Problem description
Reproduce, exactly and in full, the records that follow, minus any pictures.

(Records contained in a dataset)
#####

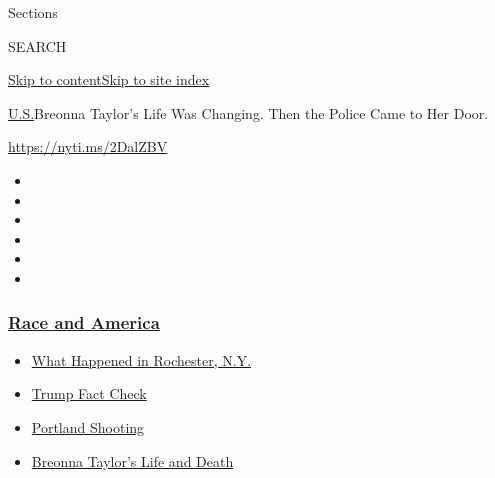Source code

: Sections

SEARCH

\protect\hyperlink{site-content}{Skip to
content}\protect\hyperlink{site-index}{Skip to site index}

\href{/section/us}{U.S.}\textbar{}Breonna Taylor's Life Was Changing.
Then the Police Came to Her Door.

\url{https://nyti.ms/2DalZBV}

\begin{itemize}
\item
\item
\item
\item
\item
\item
\end{itemize}

\hypertarget{race-and-america}{%
\subsubsection{\texorpdfstring{\href{https://www.nytimes3xbfgragh.onion/news-event/george-floyd-protests-minneapolis-new-york-los-angeles?name=styln-george-floyd\&region=TOP_BANNER\&block=storyline_menu_recirc\&action=click\&pgtype=Article\&impression_id=d32e8a40-f28b-11ea-9053-47b0a289f4a9\&variant=undefined}{Race
and America}}{Race and America}}\label{race-and-america}}

\begin{itemize}
\tightlist
\item
  \href{https://www.nytimes3xbfgragh.onion/2020/09/04/nyregion/rochester-police-daniel-prude.html?name=styln-george-floyd\&region=TOP_BANNER\&block=storyline_menu_recirc\&action=click\&pgtype=Article\&impression_id=d32eb150-f28b-11ea-9053-47b0a289f4a9\&variant=undefined}{What
  Happened in Rochester, N.Y.}
\item
  \href{https://www.nytimes3xbfgragh.onion/2020/09/01/us/politics/trump-fact-check-protests.html?name=styln-george-floyd\&region=TOP_BANNER\&block=storyline_menu_recirc\&action=click\&pgtype=Article\&impression_id=d32eb151-f28b-11ea-9053-47b0a289f4a9\&variant=undefined}{Trump
  Fact Check}
\item
  \href{https://www.nytimes3xbfgragh.onion/2020/08/30/us/portland-shooting-explained.html?name=styln-george-floyd\&region=TOP_BANNER\&block=storyline_menu_recirc\&action=click\&pgtype=Article\&impression_id=d32eb152-f28b-11ea-9053-47b0a289f4a9\&variant=undefined}{Portland
  Shooting}
\item
  \href{https://www.nytimes3xbfgragh.onion/2020/08/30/us/breonna-taylor-police-killing.html?name=styln-george-floyd\&region=TOP_BANNER\&block=storyline_menu_recirc\&action=click\&pgtype=Article\&impression_id=d32eb153-f28b-11ea-9053-47b0a289f4a9\&variant=undefined}{Breonna
  Taylor's Life and Death}
\end{itemize}

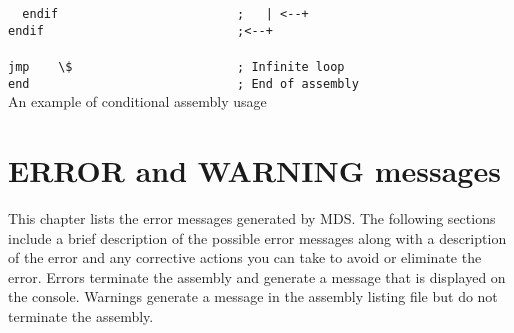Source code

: \begin{code}[h!]
                        \verb'  '{\color{highlight_directive}\verb'endif'}\verb'                         '{\color{highlight_comment}\verb';   | <--+'}\\
                        {\color{highlight_directive}\verb'endif'}\verb'                           '{\color{highlight_comment}\verb';<--+'}\\
                        \verb''\\
                        {\color{highlight_instruction}\verb'jmp'}\verb'    '{\color{highlight_constant}\verb'\$'}\verb'                       '{\color{highlight_comment}\verb'; Infinite loop'}\\
                        {\color{highlight_directive}\verb'end'}\verb'                             '{\color{highlight_comment}\verb'; End of assembly'}\\
                        \caption{An example of conditional assembly usage}
                \end{code}


                \clearpage
        \section{ERROR and WARNING messages}
        This chapter lists the error messages generated by MDS. The following sections
        include a brief description of the possible error messages along with a
        description of the error and any corrective actions you can take to avoid or
        eliminate the error. Errors terminate the assembly and generate a message that is displayed on
        the console. Warnings generate a message in the assembly listing file but do not terminate the assembly.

#####

Task solution
Source code

: Sections

SEARCH

\protect\hyperlink{site-content}{Skip to
content}\protect\hyperlink{site-index}{Skip to site index}

\href{/section/us}{U.S.}\textbar{}Breonna Taylor's Life Was Changing.
Then the Police Came to Her Door.

\url{https://nyti.ms/2DalZBV}

\begin{itemize}
\item
\item
\item
\item
\item
\item
\end{itemize}

\hypertarget{race-and-america}{%
\subsubsection{\texorpdfstring{\href{https://www.nytimes3xbfgragh.onion/news-event/george-floyd-protests-minneapolis-new-york-los-angeles?name=styln-george-floyd\&region=TOP_BANNER\&block=storyline_menu_recirc\&action=click\&pgtype=Article\&impression_id=d32e8a40-f28b-11ea-9053-47b0a289f4a9\&variant=undefined}{Race
and America}}{Race and America}}\label{race-and-america}}

\begin{itemize}
\tightlist
\item
  \href{https://www.nytimes3xbfgragh.onion/2020/09/04/nyregion/rochester-police-daniel-prude.html?name=styln-george-floyd\&region=TOP_BANNER\&block=storyline_menu_recirc\&action=click\&pgtype=Article\&impression_id=d32eb150-f28b-11ea-9053-47b0a289f4a9\&variant=undefined}{What
  Happened in Rochester, N.Y.}
\item
  \href{https://www.nytimes3xbfgragh.onion/2020/09/01/us/politics/trump-fact-check-protests.html?name=styln-george-floyd\&region=TOP_BANNER\&block=storyline_menu_recirc\&action=click\&pgtype=Article\&impression_id=d32eb151-f28b-11ea-9053-47b0a289f4a9\&variant=undefined}{Trump
  Fact Check}
\item
  \href{https://www.nytimes3xbfgragh.onion/2020/08/30/us/portland-shooting-explained.html?name=styln-george-floyd\&region=TOP_BANNER\&block=storyline_menu_recirc\&action=click\&pgtype=Article\&impression_id=d32eb152-f28b-11ea-9053-47b0a289f4a9\&variant=undefined}{Portland
  Shooting}
\item
  \href{https://www.nytimes3xbfgragh.onion/2020/08/30/us/breonna-taylor-police-killing.html?name=styln-george-floyd\&region=TOP_BANNER\&block=storyline_menu_recirc\&action=click\&pgtype=Article\&impression_id=d32eb153-f28b-11ea-9053-47b0a289f4a9\&variant=undefined}{Breonna
  Taylor's Life and Death}
\end{itemize}

Source code

: \begin{code}[h!]
                        \verb'  '{\color{highlight_directive}\verb'endif'}\verb'                         '{\color{highlight_comment}\verb';   | <--+'}\\
                        {\color{highlight_directive}\verb'endif'}\verb'                           '{\color{highlight_comment}\verb';<--+'}\\
                        \verb''\\
                        {\color{highlight_instruction}\verb'jmp'}\verb'    '{\color{highlight_constant}\verb'\$'}\verb'                       '{\color{highlight_comment}\verb'; Infinite loop'}\\
                        {\color{highlight_directive}\verb'end'}\verb'                             '{\color{highlight_comment}\verb'; End of assembly'}\\
                        \caption{An example of conditional assembly usage}
                \end{code}


                \clearpage
        \section{ERROR and WARNING messages}
        This chapter lists the error messages generated by MDS. The following sections
        include a brief description of the possible error messages along with a
        description of the error and any corrective actions you can take to avoid or
        eliminate the error. Errors terminate the assembly and generate a message that is displayed on
        the console. Warnings generate a message in the assembly listing file but do not terminate the assembly.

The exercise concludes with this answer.